Procure saber que o ‘cala boca’ havia morrido fazia pouco tempo, sufocado no rastro das biografias não autorizadas. O tiro de misericórdia, desferido pela certeira relatora, abreviaria os últimos estertores da censura.

Publicado o primoroso obituário, transcrita a magnífica peça de oratória que acompanhara o féretro, a cerimônia que tampava o caixão parecia sacramentar de vez a passagem da censura para o além, e não para melhor, pois melhor ficávamos aqui sem ela.
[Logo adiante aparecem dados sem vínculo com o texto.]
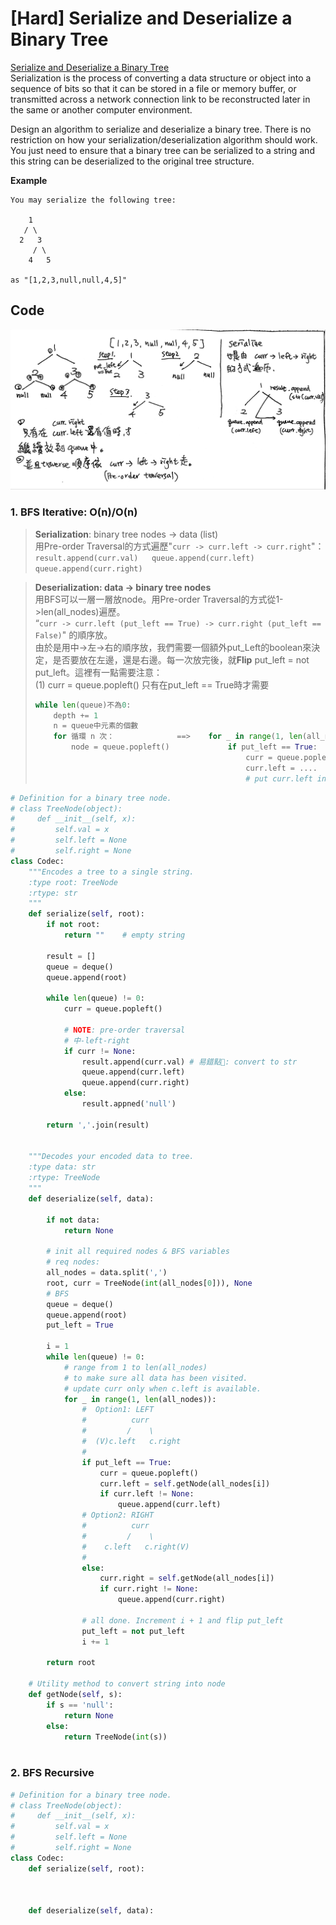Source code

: # \[Hard\] Serialize and Deserialize a Binary Tree

[Serialize and Deserialize a Binary Tree](https://leetcode.com/problems/serialize-and-deserialize-binary-tree/)  
Serialization is the process of converting a data structure or object into a sequence of bits so that it can be stored in a file or memory buffer, or transmitted across a network connection link to be reconstructed later in the same or another computer environment.

Design an algorithm to serialize and deserialize a binary tree. There is no restriction on how your serialization/deserialization algorithm should work. You just need to ensure that a binary tree can be serialized to a string and this string can be deserialized to the original tree structure.

**Example**

```text
You may serialize the following tree:

    1
   / \
  2   3
     / \
    4   5

as "[1,2,3,null,null,4,5]"
```

## Code

![](../../.gitbook/assets/serialize-and-deserialize_binarytree.jpg)

### 1. BFS Iterative: O\(n\)/O\(n\)

> **Serialization**: binary tree nodes -&gt; data \(list\)  
> 用Pre-order Traversal的方式遍歷"`curr -> curr.left -> curr.right`"：  
> `result.append(curr.val)  
> queue.append(curr.left)  
> queue.append(curr.right)`

> **Deserialization: data -&gt; binary tree nodes**  
> 用BFS可以一層一層放node。用Pre-order Traversal的方式從1-&gt;len\(all\_nodes\)遍歷。  
> “`curr -> curr.left (put_left == True) -> curr.right (put_left == False)`" 的順序放。  
> 由於是用中-&gt;左-&gt;右的順序放，我們需要一個額外put\_Left的boolean來決定，是否要放在左邊，還是右邊。每一次放完後，就**Flip** put\_left = not put\_left。這裡有一點需要注意：  
> \(1\) curr = queue.popleft\(\) 只有在put\_left == True時才需要
>
> ```python
> while len(queue)不為0:
>     depth += 1
>     n = queue中元素的個數
>     for 循環 n 次：              ==>    for _ in range(1, len(all_nodes))
>         node = queue.popleft()             if put_left == True: 
>                                                curr = queue.popleft()
>                                                curr.left = ....
>                                                # put curr.left into the queue
> ```

```python
# Definition for a binary tree node.
# class TreeNode(object):
#     def __init__(self, x):
#         self.val = x
#         self.left = None
#         self.right = None
class Codec:
    """Encodes a tree to a single string.
    :type root: TreeNode
    :rtype: str
    """
    def serialize(self, root):
        if not root:
            return ""    # empty string
        
        result = []
        queue = deque()
        queue.append(root)
        
        while len(queue) != 0:
            curr = queue.popleft()
            
            # NOTE: pre-order traversal
            # 中-left-right
            if curr != None:
                result.append(curr.val) # 易錯點: convert to str 
                queue.append(curr.left)
                queue.append(curr.right)
            else:
                result.appned('null')
        
        return ','.join(result)
    
    
    """Decodes your encoded data to tree.        
    :type data: str
    :rtype: TreeNode
    """
    def deserialize(self, data):
        
        if not data:
            return None
        
        # init all required nodes & BFS variables
        # req nodes:
        all_nodes = data.split(',')
        root, curr = TreeNode(int(all_nodes[0])), None
        # BFS
        queue = deque()
        queue.append(root)
        put_left = True
        
        i = 1
        while len(queue) != 0:
            # range from 1 to len(all_nodes) 
            # to make sure all data has been visited.
            # update curr only when c.left is available. 
            for _ in range(1, len(all_nodes)):
                #  Option1: LEFT
                #          curr
                #         /    \
                #  (V)c.left   c.right
                #
                if put_left == True:
                    curr = queue.popleft()
                    curr.left = self.getNode(all_nodes[i])
                    if curr.left != None:
                        queue.append(curr.left)
                # Option2: RIGHT
                #          curr
                #         /    \
                #    c.left   c.right(V)
                #                
                else:
                    curr.right = self.getNode(all_nodes[i])
                    if curr.right != None:
                        queue.append(curr.right)
                
                # all done. Increment i + 1 and flip put_left 
                put_left = not put_left
                i += 1
            
        return root
    
    # Utility method to convert string into node        
    def getNode(self, s):
        if s == 'null':
            return None
        else:
            return TreeNode(int(s))
                
```

### 2. BFS Recursive

```python
# Definition for a binary tree node.
# class TreeNode(object):
#     def __init__(self, x):
#         self.val = x
#         self.left = None
#         self.right = None
class Codec:
    def serialize(self, root):
        
        

    def deserialize(self, data):
        
```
O fantasma da censura ainda arrastava algumas correntes aqui e ali, mas ninguém poderia supor que pudesse ressuscitar no mesmo lugar do enterro, o plenário do Supremo, agora Subpremo, rebaixado que foi à segunda divisão dos poderes no episódio do famoso 6 a 5 a favor dos “alemão”, placar capaz de envergonhar qualquer 7 a 1 em prol dos alemães.

Quis o destino, com toda vênia amparado pelo regimento da Corte, que a relatora boa de mira estivesse na presidência para atuar no sentido oposto. Visivelmente constrangida, como de hábito, Sua Excelência mandou dois de seus colegas calarem a boca em plena sessão, aos olhos incrédulos de todo um Brasil boquiaberto. Fato é que a plateia queria sangue, suor e lágrimas no ringue, como forma de entretenimento, e não em casa ou nas ruas.
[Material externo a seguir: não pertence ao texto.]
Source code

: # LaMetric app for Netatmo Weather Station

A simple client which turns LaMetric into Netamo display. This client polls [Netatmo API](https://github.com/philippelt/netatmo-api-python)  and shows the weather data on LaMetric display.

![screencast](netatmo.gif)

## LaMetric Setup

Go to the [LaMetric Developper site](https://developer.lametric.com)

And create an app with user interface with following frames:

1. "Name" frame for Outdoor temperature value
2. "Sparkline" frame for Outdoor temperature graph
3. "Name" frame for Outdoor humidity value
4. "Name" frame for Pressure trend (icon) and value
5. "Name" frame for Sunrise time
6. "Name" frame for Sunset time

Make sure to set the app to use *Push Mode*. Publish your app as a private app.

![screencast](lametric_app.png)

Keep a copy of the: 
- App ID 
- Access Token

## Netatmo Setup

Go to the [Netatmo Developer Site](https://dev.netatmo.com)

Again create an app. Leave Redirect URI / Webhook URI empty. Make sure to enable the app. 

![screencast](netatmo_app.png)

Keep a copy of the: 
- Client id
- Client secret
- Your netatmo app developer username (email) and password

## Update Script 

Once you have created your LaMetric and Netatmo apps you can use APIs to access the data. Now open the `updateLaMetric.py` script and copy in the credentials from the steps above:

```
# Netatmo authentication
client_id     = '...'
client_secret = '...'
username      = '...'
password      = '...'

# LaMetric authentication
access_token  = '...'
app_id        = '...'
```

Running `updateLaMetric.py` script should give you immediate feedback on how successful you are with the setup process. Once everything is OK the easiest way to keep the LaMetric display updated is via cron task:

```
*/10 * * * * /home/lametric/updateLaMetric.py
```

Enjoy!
A despeito da audiência, não obstante o prometido Ibope, a censora encerrou a sessão no melhor desse revisitado Telecatch Montilla, quando as togas já vinham prestes a serem despidas ao arrepio do arranca rabo ensaiado; quando partiam para as vias de fato, e não só de direito.

Sem os capangas de Mato Grosso a quem se dirigir, agressão que imortalizara o memorável Barbosa no último grande embate contra Gilmar, o Verdugo, já que o Rasputim Barba Vermelha é seu colega da segunda turma, Barroso vestia o modelo bom moço eternizado por Ted Boy Marino.

Entretanto, ao tentar agredir o rival com a estocada:

- Vossa Excelência deveria ouvir a última música do Chico Buarque: “A raiva é filha do medo e mãe da covardia”, abriu a guarda.

Logo o citado, que tanto batalhou pelas bocas caladas? Logo o defensor perpétuo da presidenta do mau conselho da Petrobras, a desventurada mãe do PAC? Logo ele, confortavelmente sentado à esquerda do deus petista? Logo ele, ídolo dos beatos que seguem o todo-poderoso que nada sabe e nada vê?

Ao reagir à determinação da presidente, porém ao citar o ilustre censor de biografias, o Subpremo ressuscitaria de vez o cala boca. E, de quebra, abriria o filão da genealogia da raiva popular, cuja árvore tem raízes cada vez mais profundas e ramos mais robustos.